▸ Saved entries
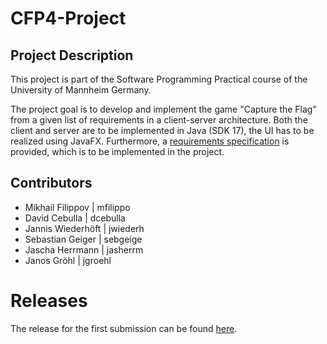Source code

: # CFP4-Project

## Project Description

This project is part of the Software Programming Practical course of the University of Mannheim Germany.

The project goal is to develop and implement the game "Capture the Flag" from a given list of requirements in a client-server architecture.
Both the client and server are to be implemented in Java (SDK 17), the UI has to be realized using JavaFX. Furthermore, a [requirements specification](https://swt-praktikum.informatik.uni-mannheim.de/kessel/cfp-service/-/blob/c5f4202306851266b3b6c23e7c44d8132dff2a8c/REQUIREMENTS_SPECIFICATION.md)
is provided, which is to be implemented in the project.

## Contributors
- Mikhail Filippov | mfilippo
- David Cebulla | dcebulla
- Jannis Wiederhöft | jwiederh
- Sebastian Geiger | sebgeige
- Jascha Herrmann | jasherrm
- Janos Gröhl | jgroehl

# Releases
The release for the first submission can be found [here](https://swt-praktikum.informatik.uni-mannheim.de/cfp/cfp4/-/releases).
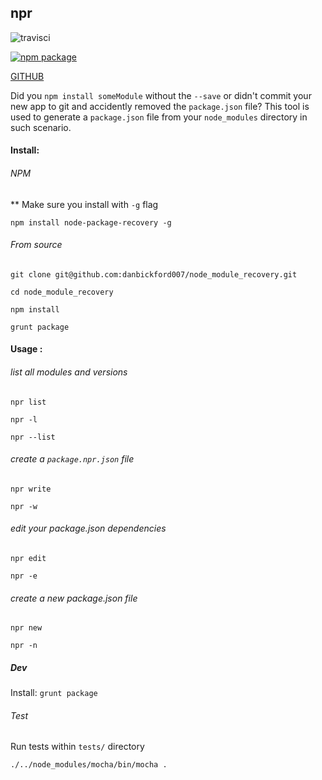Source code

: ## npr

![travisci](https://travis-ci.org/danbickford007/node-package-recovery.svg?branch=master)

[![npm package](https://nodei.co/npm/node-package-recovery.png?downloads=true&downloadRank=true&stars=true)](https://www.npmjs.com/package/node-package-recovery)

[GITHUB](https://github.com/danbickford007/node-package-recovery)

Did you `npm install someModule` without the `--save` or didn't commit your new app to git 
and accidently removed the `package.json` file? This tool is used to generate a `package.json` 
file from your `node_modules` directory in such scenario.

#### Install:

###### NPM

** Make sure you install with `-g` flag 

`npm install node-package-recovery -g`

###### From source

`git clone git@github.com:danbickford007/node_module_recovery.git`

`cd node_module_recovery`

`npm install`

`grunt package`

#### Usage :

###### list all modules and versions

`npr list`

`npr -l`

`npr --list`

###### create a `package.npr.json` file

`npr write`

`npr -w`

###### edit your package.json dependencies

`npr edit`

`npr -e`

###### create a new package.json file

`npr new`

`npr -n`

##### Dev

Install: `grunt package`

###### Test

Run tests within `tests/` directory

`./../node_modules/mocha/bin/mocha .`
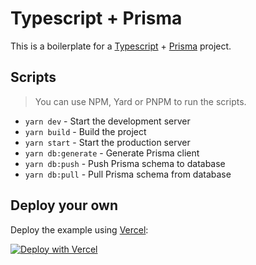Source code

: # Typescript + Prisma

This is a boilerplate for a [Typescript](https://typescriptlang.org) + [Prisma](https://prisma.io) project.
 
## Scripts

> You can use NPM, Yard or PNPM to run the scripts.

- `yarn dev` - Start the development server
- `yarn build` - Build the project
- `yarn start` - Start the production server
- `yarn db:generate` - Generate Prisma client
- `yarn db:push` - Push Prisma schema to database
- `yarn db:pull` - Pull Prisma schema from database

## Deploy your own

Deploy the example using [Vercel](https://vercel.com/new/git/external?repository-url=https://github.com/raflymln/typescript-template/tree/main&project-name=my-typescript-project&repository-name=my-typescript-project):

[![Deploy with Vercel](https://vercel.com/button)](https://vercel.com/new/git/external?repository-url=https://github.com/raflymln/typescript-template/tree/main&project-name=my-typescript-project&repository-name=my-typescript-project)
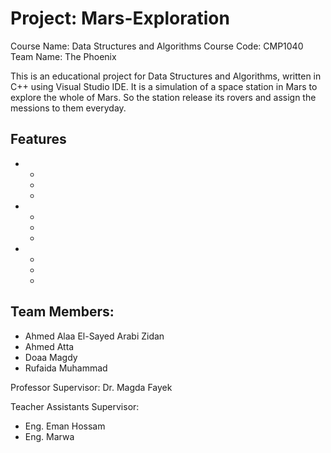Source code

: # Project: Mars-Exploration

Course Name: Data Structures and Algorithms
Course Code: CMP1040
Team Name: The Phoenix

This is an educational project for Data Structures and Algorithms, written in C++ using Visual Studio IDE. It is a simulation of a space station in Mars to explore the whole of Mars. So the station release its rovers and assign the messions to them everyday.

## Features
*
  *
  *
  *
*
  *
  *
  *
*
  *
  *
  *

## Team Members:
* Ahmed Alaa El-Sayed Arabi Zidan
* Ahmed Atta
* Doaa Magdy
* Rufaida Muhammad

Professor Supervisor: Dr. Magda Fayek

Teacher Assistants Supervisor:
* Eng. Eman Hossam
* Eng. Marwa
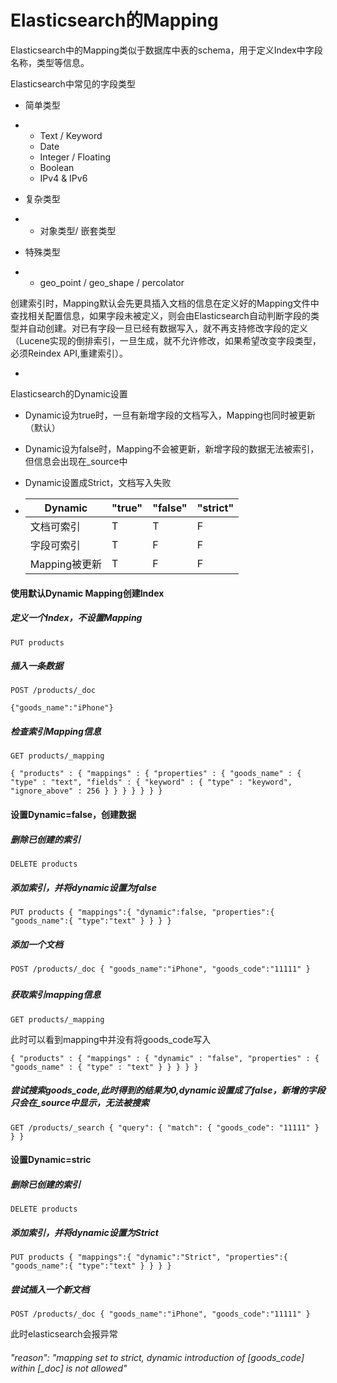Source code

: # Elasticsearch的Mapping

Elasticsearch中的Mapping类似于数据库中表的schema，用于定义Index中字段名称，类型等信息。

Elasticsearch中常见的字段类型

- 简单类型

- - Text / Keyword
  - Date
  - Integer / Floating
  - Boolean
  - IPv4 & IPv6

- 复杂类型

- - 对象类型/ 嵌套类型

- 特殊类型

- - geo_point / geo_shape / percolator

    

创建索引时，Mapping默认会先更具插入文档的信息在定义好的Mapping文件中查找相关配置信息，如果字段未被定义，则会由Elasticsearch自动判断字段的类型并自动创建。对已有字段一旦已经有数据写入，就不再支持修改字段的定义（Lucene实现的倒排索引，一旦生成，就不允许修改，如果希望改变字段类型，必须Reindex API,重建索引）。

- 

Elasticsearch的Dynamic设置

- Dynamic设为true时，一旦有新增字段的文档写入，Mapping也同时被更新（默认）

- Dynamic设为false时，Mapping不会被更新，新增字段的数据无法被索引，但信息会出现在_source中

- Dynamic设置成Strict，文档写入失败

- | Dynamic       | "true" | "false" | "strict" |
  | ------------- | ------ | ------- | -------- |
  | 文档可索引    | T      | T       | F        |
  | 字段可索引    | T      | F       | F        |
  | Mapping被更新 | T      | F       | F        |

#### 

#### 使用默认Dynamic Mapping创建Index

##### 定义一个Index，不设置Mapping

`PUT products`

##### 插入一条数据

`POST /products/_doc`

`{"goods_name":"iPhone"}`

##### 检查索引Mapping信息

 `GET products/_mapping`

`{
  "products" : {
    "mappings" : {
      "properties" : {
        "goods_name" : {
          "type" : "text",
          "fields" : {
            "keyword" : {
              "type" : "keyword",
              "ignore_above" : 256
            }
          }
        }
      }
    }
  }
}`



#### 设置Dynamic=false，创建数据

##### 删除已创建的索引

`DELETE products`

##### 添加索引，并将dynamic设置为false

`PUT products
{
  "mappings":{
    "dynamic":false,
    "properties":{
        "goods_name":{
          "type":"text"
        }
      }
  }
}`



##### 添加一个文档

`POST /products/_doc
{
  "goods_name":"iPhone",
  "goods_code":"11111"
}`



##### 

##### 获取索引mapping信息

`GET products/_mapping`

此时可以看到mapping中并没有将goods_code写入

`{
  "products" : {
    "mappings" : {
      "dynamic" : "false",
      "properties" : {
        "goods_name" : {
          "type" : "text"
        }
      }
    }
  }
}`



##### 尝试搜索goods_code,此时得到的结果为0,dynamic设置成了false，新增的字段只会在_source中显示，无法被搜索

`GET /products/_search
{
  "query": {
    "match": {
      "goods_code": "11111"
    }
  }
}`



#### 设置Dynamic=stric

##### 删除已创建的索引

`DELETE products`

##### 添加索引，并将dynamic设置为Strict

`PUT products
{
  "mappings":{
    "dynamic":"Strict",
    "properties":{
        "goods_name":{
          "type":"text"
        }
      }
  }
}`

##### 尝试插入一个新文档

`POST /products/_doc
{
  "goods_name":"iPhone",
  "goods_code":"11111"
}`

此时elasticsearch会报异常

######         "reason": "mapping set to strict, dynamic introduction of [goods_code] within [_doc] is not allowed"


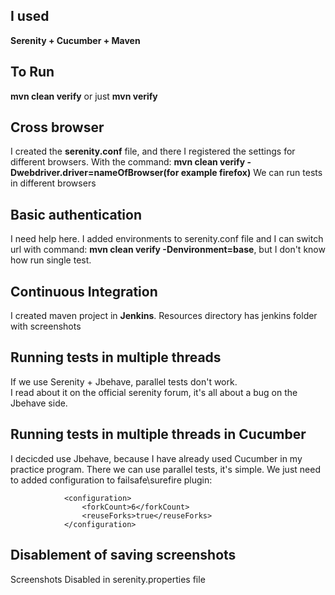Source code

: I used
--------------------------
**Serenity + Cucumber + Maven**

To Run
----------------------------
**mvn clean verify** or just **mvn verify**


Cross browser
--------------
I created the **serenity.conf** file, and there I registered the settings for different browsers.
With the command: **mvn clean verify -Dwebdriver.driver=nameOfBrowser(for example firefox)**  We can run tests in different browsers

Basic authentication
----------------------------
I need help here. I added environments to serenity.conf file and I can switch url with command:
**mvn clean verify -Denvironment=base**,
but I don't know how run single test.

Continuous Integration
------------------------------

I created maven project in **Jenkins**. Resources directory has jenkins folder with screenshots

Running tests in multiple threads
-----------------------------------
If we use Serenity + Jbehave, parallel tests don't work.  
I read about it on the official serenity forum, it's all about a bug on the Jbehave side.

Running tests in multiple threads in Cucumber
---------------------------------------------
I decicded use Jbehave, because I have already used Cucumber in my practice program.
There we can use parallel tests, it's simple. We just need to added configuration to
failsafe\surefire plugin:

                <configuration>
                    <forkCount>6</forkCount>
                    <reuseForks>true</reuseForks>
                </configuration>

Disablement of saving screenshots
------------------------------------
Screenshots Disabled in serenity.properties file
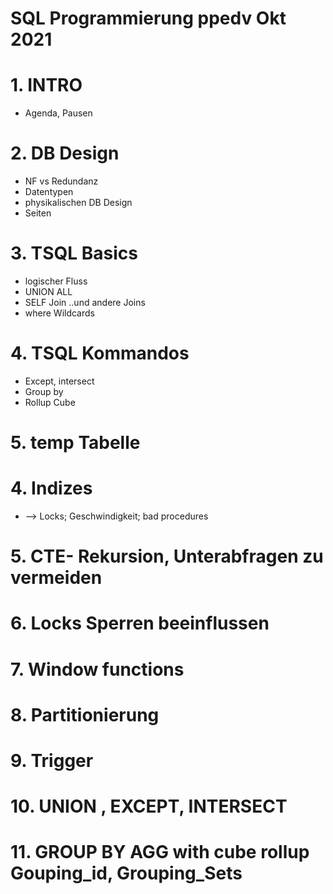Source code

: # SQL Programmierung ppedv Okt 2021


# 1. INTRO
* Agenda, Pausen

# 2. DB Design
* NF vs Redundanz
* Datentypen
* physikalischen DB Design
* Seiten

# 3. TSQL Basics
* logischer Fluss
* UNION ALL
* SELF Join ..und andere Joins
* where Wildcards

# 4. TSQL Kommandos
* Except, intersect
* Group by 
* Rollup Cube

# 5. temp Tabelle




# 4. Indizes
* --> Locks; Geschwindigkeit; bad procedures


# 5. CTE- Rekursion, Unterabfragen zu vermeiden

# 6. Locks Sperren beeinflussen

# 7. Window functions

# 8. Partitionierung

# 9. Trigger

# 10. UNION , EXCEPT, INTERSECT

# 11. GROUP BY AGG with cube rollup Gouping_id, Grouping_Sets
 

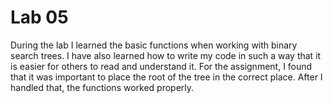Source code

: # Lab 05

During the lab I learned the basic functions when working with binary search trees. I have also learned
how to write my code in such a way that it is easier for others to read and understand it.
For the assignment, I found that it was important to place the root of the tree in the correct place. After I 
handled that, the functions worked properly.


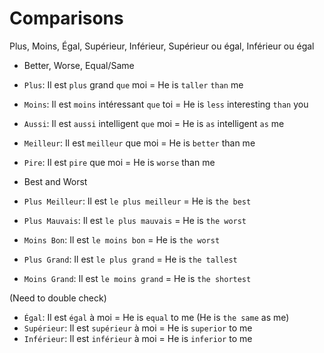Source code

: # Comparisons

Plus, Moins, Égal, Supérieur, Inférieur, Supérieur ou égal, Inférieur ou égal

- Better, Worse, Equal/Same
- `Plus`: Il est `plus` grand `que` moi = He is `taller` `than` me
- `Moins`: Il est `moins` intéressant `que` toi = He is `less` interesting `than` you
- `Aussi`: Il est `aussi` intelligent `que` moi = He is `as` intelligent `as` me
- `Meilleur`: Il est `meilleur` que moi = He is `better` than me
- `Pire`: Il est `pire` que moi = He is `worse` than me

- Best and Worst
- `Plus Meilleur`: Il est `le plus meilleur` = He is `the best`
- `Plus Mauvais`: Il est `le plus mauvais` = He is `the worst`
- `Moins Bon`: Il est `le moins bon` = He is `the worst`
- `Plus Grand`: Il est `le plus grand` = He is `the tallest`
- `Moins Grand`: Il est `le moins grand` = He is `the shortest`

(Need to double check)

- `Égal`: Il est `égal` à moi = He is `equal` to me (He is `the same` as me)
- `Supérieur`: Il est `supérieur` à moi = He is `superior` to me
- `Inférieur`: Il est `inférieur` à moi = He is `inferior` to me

▸ Assigned task
Count, and answer with the number only: how many lines of the data include the string "functions"?

▸ Task result
3